# QCTP knurling holder fix



## cascao (Jan 22, 2018)

After great results in my clamp style knurling tool and Bump straight knurling tool I was riled with the poor results I had with QCTP 110 tool (knurling and facing tool holder).



The material used



Checking if idea will work...




"Milling" the round slot in four jaw chuck.



Tool ready for test run




Done!


----------



## Cadillac STS (Jan 22, 2018)

Great idea!  So many of those bump knurling tools sitting in a drawer never (Or a few times with poor result) being used and they can be turned useful!


----------



## brino (Jan 22, 2018)

@cascao,

Another great idea, thanks for sharing it!

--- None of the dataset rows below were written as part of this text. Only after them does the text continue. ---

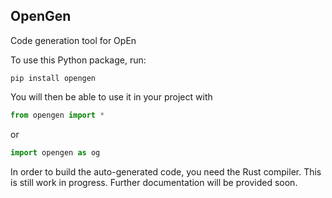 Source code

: ## OpenGen

Code generation tool for OpEn

To use this Python package, run:

```
pip install opengen
```

You will then be able to use it in your project with

```python
from opengen import *
```

or 

```python
import opengen as og
```

In order to build the auto-generated code, you need the 
Rust compiler. This is still work in progress. Further
documentation will be provided soon.


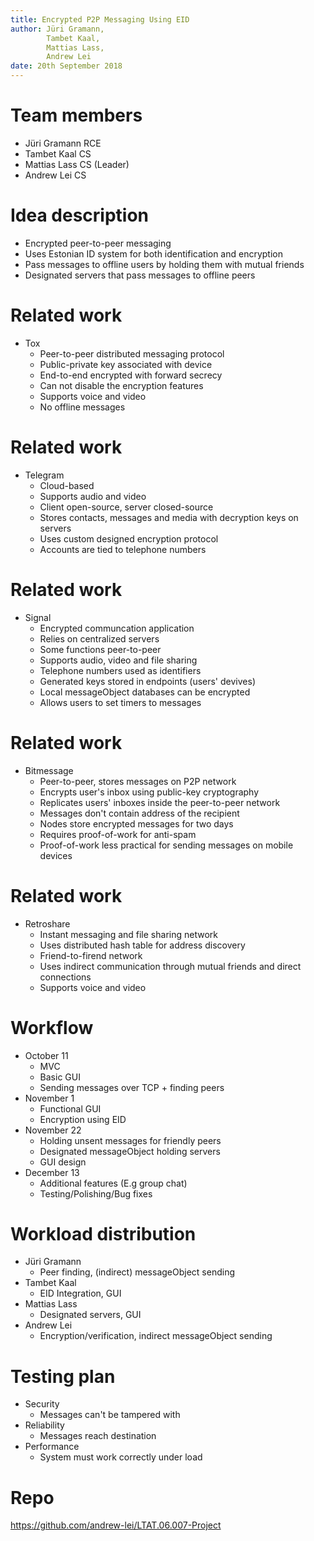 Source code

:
 ```yaml
---
title: Encrypted P2P Messaging Using EID
author: Jüri Gramann, 
        Tambet Kaal, 
        Mattias Lass, 
        Andrew Lei
date: 20th September 2018
---
```


# Team members
* Jüri Gramann RCE
* Tambet Kaal CS
* Mattias Lass CS (Leader)
* Andrew Lei CS

# Idea description

* Encrypted peer-to-peer messaging
* Uses Estonian ID system for both identification and encryption
* Pass messages to offline users by holding them with mutual friends
* Designated servers that pass messages to offline peers

# Related work
* Tox
    - Peer-to-peer distributed messaging protocol
    - Public-private key associated with device
    - End-to-end encrypted with forward secrecy
    - Can not disable the encryption features
    - Supports voice and video
    - No offline messages

# Related work
* Telegram
    - Cloud-based 
    - Supports audio and video
    - Client open-source, server closed-source
    - Stores contacts, messages and media with decryption keys on servers
    - Uses custom designed encryption protocol
    - Accounts are tied to telephone numbers

# Related work
* Signal
    - Encrypted communcation application
    - Relies on centralized servers
    - Some functions peer-to-peer
    - Supports audio, video and file sharing
    - Telephone numbers used as identifiers
    - Generated keys stored in endpoints (users' devives)
    - Local messageObject databases can be encrypted
    - Allows users to set timers to messages

# Related work
* Bitmessage
    - Peer-to-peer, stores messages on P2P network
    - Encrypts user's inbox using public-key cryptography
    - Replicates users' inboxes inside the peer-to-peer network
    - Messages don't contain address of the recipient
    - Nodes store encrypted messages for two days
    - Requires proof-of-work for anti-spam
    - Proof-of-work less practical for sending messages on mobile devices

# Related work
* Retroshare
    - Instant messaging and file sharing network
    - Uses distributed hash table for address discovery
    - Friend-to-firend network
    - Uses indirect communication through mutual friends and direct connections
    - Supports voice and video

# Workflow

* October 11
    - MVC
    - Basic GUI
    - Sending messages over TCP + finding peers
* November 1
    - Functional GUI
    - Encryption using EID
* November 22
    - Holding unsent messages for friendly peers
    - Designated messageObject holding servers
    - GUI design
* December 13
    - Additional features (E.g group chat)
    - Testing/Polishing/Bug fixes

# Workload distribution
* Jüri Gramann
    - Peer finding, (indirect) messageObject sending
* Tambet Kaal
    - EID Integration, GUI
* Mattias Lass
    - Designated servers, GUI
* Andrew Lei
    - Encryption/verification, indirect messageObject sending

# Testing plan
* Security
    - Messages can't be tampered with
* Reliability
    - Messages reach destination
* Performance
    - System must work correctly under load

# Repo

<https://github.com/andrew-lei/LTAT.06.007-Project>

I just got a tool-holder like that yesterday for $5 because the knurling wheels were missing. I was going to cut those ears off and then mill the slot thru and use it for another tool-holder. But now, I may have to do a similar thing......

-brino


----------



## ttabbal (Jan 22, 2018)

Nice! As a bonus, it's something a non mill owner like me can make.


----------



## middle.road (Jan 22, 2018)

That's works. Makes that style of holder usable.
Wish I knew how to weld...


----------



## T. J. (Jan 22, 2018)

Nice!  What is the approximate maximum diameter that tool can knurl?


----------



## cascao (Jan 22, 2018)

T. J. said:


> Nice!  What is the approximate maximum diameter that tool can knurl?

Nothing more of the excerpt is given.